How many lines in the records below contain "pinyinscope"? Answer with the number alone.
▬▬▬
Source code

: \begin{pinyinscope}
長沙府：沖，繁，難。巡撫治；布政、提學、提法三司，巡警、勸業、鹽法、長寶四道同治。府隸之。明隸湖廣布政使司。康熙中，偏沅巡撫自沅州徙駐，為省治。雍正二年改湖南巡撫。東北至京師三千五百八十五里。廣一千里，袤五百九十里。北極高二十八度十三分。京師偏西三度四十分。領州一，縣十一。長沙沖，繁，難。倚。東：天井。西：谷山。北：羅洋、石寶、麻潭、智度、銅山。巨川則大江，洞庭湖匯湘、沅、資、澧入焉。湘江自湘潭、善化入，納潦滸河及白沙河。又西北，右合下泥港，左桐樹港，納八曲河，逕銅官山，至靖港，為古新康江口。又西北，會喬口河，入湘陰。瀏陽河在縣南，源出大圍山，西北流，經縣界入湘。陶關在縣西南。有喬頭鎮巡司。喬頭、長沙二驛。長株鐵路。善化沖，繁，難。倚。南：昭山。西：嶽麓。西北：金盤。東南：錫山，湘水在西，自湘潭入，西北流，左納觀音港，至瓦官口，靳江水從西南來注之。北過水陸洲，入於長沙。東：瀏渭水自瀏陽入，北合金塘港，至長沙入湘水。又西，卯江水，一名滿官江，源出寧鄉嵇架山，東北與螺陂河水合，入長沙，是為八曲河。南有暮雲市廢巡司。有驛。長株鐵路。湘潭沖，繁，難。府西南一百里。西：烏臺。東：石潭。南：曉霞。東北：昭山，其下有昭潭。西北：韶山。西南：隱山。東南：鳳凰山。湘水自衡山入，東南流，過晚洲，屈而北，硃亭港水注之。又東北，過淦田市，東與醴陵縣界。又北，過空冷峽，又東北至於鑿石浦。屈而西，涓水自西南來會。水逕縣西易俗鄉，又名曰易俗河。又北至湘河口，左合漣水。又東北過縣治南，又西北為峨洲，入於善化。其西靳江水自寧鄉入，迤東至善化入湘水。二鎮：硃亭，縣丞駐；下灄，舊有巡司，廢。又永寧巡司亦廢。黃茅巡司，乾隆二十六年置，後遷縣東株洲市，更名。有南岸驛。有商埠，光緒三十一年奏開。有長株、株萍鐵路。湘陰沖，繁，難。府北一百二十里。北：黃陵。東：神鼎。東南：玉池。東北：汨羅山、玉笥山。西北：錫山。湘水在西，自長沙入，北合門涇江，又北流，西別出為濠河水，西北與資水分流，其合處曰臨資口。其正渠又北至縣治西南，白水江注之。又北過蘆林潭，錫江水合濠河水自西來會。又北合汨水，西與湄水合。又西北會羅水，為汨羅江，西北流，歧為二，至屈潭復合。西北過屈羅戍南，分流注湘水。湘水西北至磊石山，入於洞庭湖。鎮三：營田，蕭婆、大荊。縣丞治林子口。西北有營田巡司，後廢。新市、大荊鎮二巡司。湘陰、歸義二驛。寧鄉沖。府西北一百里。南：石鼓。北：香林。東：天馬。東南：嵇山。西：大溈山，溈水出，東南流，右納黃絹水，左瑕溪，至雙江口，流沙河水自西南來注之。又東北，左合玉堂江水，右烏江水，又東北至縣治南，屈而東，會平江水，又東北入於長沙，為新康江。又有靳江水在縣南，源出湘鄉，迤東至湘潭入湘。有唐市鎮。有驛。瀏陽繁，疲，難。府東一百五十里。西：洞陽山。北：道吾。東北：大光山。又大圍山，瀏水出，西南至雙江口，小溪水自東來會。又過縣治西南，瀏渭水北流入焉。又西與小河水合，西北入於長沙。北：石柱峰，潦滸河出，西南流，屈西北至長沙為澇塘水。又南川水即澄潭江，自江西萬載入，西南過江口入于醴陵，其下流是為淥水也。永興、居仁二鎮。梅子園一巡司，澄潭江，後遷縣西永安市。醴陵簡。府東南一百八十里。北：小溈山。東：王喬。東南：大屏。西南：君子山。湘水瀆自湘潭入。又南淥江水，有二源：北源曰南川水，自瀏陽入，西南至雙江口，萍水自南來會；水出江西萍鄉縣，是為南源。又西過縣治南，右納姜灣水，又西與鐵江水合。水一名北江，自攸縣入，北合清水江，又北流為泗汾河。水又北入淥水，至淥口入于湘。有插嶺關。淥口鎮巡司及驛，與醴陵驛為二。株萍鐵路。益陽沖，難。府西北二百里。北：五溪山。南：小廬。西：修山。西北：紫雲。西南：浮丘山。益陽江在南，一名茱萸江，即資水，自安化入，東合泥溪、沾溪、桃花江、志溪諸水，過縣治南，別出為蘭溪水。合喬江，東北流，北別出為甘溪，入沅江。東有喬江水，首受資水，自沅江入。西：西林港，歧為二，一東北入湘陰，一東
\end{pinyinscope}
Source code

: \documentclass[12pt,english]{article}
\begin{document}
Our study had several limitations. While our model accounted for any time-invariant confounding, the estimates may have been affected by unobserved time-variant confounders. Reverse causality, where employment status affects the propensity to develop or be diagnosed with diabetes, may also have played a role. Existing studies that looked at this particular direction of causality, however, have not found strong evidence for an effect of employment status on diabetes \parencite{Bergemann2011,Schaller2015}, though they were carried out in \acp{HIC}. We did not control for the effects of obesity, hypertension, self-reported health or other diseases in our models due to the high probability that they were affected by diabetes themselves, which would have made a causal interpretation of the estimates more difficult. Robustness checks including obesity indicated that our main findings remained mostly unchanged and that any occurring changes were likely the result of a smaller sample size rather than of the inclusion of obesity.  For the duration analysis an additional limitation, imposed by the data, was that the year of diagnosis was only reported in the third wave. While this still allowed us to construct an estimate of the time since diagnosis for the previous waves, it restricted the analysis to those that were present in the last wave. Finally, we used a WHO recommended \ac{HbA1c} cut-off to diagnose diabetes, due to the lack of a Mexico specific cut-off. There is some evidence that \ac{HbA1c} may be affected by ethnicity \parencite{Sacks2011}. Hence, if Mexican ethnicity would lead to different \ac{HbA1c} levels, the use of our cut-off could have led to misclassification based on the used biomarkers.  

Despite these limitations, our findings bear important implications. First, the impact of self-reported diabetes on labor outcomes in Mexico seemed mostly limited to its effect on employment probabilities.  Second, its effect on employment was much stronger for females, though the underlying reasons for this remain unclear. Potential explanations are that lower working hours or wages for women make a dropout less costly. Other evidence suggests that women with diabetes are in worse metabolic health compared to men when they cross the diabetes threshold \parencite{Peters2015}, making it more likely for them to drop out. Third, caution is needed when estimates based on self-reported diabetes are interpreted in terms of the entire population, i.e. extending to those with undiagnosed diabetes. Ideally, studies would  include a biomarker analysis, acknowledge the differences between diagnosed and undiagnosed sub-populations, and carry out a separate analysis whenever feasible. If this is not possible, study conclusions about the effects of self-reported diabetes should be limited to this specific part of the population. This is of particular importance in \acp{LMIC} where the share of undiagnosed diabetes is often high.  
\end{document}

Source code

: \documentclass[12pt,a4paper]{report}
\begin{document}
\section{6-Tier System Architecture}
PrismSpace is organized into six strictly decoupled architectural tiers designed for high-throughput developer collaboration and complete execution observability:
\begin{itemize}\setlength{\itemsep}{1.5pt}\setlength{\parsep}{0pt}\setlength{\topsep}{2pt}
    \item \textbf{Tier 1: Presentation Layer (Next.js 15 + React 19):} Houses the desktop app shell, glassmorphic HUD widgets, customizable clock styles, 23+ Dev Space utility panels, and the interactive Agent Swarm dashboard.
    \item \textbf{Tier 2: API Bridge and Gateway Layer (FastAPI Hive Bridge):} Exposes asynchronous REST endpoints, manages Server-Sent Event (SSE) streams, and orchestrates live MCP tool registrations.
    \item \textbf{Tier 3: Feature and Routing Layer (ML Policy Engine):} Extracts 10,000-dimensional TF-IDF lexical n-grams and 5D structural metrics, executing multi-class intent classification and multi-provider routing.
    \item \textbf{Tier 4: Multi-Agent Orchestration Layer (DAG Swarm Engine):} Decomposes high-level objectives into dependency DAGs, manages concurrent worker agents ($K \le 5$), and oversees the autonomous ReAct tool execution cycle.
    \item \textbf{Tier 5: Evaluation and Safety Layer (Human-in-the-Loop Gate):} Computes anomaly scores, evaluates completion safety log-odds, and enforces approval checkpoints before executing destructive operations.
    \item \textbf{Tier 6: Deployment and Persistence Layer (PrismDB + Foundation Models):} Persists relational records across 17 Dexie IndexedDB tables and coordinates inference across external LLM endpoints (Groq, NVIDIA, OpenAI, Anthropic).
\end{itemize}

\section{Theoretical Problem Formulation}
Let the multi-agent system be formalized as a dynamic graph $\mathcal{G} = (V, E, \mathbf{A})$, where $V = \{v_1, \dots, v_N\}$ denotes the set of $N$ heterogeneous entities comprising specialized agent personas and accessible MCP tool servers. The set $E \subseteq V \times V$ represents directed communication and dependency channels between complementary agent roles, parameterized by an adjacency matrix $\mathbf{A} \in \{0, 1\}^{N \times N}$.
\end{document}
▬▬▬
Answer below:
2